Let’s start from conceptual measurements

Before looking at tables, we begin with a small set of measurements.

We measure the height of two plants (P1, P2) on two days (Day 1, Day 2).

1
Plant:P1 → Day:1 → Height:10
2
Plant:P1 → Day:2 → Height:12
3
Plant:P2 → Day:1 → Height:8
4
Plant:P2 → Day:2 → Height:9

Each line represents one measurement. All components are explicit, and there is no ambiguity in how the data should be interpreted. This representation serves as our ground truth. Every table we will encounter is simply a different way of encoding these same measurements, sometimes clearly, sometimes in a way that obscures their structure.

From measurements to spreadsheets

In practice, data is rarely recorded in such an explicit form. Instead, it is typically entered into spreadsheets designed for human readability. These spreadsheets aim to be easy to understand visually, but they often hide important structural information.

Before we even encounter encoded column names, many datasets already contain implicit structure that depends on layout, formatting, and context.

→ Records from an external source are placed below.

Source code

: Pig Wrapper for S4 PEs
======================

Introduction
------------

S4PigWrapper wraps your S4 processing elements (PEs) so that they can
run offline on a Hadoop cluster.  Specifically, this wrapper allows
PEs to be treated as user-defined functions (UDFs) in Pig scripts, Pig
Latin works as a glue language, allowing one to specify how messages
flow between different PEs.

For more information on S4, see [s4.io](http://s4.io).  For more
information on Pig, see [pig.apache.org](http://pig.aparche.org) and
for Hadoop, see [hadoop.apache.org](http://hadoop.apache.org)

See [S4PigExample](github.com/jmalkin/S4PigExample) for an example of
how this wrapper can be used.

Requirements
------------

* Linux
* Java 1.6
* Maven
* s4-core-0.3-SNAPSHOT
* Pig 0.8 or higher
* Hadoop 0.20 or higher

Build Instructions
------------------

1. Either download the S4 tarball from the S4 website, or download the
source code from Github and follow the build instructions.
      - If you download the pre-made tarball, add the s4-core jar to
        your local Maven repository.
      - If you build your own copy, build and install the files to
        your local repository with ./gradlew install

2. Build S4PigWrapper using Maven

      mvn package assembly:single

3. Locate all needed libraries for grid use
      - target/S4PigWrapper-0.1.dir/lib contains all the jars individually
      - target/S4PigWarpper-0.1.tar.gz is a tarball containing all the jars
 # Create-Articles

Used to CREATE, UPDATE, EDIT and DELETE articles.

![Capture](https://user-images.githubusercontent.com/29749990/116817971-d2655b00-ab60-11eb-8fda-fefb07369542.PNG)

The hidden structure problem

Consider the following example of a typical spreadsheet:

	A	B	C	D
1	Experiment: Growth Study
2
3	Plant	Day 1	Day 2	Notes
4	P1	10	12	healthy
5	P2	8	9	slightly wilted
6	Mean	=AVERAGE(B4:B5)	=AVERAGE(C4:C5)

All of the original measurements are still present in this table, but their components are now distributed across different parts of the layout.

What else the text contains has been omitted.